The American Heart Association recommends moderate alcohol intake for people who choose to drink. This definition allows for an average of one to two standard drinks per day for men and one drink per day for women. A drink is roughly 12 ounces of beer, four ounces of wine or 1.5 ounces of 80-proof liquor.

In a dose-response meta-analysis also published in JAHA, epidemiologist Michael Roerecke, PhD, and colleagues found no amount of alcohol was protective against hypertension in either sex. Previous studies have suggested a J-shaped statistical relationship between alcohol and cardiovascular disease, in which a limited amount of intake is better than none but higher levels are increasingly more dangerous.

University of Cambridge researcher Steven Bell, PhD, wrote in an accompanying editorial that it may be too late to recommend against binge drinking if hypertension is already present.

“Waiting until the problem is overt is suboptimal for at least two reasons: first, we are not reducing the collective time an individual is subjected to a state of elevated systolic blood pressure, and second, it may be too late if hypertension (which is usually asymptomatic in the initial stages) has already led to accelerated atherosclerosis or irreversible damage to major organs,” Bell wrote.

Despite those issues, a blanket recommendation against any alcohol consumption likely won’t do any good, Bell said. Plenty of people drink responsibly and for enjoyment, he noted, and public health professionals should avoid being preachy at the risk of alienating the people they are trying to reach.

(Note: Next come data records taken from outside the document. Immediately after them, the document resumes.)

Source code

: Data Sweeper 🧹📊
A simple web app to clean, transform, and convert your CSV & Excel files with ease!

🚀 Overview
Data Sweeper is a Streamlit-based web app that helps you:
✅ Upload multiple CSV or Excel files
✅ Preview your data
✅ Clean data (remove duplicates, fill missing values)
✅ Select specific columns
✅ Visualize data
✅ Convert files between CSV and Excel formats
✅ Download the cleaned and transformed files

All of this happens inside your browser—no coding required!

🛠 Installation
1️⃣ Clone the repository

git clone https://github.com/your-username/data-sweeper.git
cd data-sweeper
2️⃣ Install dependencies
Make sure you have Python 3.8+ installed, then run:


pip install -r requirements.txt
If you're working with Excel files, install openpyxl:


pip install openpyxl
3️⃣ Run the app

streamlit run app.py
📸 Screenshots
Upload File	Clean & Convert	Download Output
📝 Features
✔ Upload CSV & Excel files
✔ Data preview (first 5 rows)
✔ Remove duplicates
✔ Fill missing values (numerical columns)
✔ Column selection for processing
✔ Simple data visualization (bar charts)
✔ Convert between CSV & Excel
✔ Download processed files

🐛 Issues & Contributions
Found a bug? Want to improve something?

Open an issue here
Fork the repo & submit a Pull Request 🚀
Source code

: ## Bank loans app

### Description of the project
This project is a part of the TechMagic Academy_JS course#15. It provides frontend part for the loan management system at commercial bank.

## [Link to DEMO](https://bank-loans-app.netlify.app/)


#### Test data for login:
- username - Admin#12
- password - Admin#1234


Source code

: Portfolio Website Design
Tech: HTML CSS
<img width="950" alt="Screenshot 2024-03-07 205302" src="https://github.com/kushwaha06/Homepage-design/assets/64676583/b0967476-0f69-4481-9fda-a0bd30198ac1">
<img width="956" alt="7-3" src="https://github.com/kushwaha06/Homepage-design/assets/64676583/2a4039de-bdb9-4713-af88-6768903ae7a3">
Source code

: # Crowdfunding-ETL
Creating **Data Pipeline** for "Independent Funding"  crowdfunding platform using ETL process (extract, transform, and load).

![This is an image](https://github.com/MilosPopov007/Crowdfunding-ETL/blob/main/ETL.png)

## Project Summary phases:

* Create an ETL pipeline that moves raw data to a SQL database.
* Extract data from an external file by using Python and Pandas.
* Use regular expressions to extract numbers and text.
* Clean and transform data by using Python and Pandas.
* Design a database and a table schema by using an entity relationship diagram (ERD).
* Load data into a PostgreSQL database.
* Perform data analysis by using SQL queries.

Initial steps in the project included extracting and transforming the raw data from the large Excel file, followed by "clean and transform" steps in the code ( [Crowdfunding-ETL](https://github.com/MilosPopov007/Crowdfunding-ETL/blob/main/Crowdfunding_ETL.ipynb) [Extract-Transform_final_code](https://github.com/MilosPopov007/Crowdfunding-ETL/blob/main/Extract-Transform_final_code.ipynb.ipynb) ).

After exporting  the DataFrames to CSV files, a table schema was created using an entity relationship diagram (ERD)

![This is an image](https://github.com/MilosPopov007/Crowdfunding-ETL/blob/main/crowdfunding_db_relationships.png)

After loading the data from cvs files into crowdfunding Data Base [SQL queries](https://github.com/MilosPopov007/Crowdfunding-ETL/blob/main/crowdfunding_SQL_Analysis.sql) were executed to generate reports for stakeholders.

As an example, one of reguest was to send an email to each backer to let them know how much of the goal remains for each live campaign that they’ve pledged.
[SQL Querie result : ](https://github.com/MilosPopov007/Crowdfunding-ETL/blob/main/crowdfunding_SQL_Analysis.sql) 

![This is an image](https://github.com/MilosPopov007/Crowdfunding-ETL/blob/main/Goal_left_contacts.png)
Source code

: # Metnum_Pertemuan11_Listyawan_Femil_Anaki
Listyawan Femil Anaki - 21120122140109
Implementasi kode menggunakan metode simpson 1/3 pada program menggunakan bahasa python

“Perhaps rather than messages simply restating that drinking alcohol (or not drinking as it may be) is associated with an increased risk of disorder X, that can sometimes be perceived as condescending (and may lead to people disengaging), they might instead be packaged in a way that is easily interpretable and/or tailored to an individual, such as absolute differences in risk for someone of their age with otherwise similar characteristics,” Bell wrote.

“Ultimately, our job boils down to empowering an individual to make an informed decision about their level of alcohol intake and how this may influence their long‐ and short‐term health through transparent communication.”